Locate and copy each line in the data that contains the word "locale".

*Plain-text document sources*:
★ ★ ★ ★ ★
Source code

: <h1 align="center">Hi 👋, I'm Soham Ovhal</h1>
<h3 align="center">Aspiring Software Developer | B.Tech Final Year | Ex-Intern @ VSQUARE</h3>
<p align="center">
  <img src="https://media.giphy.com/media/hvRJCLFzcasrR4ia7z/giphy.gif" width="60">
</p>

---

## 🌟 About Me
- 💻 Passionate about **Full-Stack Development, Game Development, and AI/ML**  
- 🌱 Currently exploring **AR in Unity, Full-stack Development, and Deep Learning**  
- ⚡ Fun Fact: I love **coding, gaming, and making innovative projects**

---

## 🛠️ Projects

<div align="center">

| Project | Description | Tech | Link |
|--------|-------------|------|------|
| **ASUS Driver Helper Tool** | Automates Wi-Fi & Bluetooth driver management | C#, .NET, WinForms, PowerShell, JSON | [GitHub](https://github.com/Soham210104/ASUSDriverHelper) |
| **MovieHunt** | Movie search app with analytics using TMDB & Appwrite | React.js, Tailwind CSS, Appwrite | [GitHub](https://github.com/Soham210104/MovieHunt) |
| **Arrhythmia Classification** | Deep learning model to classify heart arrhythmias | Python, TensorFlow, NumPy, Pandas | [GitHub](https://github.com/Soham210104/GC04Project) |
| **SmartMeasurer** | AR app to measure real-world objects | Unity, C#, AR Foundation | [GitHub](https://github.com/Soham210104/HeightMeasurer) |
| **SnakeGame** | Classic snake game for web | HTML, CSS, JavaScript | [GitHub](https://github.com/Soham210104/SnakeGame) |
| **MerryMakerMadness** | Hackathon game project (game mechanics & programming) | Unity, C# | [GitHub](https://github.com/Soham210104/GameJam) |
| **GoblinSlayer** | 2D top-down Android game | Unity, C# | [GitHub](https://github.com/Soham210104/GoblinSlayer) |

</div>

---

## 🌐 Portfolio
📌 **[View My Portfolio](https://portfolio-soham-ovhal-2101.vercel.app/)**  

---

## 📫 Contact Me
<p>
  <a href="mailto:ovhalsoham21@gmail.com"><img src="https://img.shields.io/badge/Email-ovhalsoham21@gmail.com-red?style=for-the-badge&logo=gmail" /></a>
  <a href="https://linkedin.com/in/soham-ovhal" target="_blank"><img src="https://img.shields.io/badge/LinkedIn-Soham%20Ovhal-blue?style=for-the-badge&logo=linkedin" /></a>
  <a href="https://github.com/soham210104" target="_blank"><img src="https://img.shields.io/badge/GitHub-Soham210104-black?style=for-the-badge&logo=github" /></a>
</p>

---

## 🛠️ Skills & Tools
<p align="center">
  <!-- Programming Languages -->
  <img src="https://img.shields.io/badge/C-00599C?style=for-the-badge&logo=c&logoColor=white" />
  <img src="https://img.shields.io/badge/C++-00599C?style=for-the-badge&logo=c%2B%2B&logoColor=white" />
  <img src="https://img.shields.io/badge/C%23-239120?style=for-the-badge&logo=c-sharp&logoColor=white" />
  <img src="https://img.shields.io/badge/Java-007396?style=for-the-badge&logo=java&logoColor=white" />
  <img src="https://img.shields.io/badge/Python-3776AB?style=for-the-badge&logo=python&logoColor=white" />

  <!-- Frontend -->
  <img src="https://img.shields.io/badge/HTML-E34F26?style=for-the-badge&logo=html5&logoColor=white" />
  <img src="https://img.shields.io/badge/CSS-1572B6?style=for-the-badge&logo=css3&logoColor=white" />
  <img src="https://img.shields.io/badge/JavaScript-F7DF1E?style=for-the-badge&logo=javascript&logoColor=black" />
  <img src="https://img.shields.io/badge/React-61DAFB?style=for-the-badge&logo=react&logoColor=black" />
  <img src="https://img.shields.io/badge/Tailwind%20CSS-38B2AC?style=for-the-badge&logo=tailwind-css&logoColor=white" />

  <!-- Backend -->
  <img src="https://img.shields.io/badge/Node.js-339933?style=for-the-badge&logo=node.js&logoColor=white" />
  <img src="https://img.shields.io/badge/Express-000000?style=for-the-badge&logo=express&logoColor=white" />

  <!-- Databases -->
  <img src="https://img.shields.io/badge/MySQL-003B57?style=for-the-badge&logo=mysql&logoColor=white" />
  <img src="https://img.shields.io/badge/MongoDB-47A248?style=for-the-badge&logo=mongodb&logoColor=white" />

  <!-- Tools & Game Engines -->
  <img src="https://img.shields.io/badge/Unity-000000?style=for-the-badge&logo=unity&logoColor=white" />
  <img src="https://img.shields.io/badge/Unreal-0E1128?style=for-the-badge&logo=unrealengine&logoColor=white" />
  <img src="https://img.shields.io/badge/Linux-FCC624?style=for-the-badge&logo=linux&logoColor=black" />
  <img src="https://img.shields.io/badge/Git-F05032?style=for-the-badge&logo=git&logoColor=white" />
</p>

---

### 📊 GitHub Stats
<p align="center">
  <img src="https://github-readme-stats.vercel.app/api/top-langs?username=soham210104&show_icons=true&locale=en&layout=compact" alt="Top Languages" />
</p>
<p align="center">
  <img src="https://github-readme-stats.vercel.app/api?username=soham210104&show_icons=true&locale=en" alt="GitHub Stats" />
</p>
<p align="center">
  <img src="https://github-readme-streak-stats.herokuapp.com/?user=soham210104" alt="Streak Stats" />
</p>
★ ★ ★ ★ ★
*EXERCISE OUTPUT*:
  <img src="https://github-readme-stats.vercel.app/api/top-langs?username=soham210104&show_icons=true&locale=en&layout=compact" alt="Top Languages" />
  <img src="https://github-readme-stats.vercel.app/api?username=soham210104&show_icons=true&locale=en" alt="GitHub Stats" />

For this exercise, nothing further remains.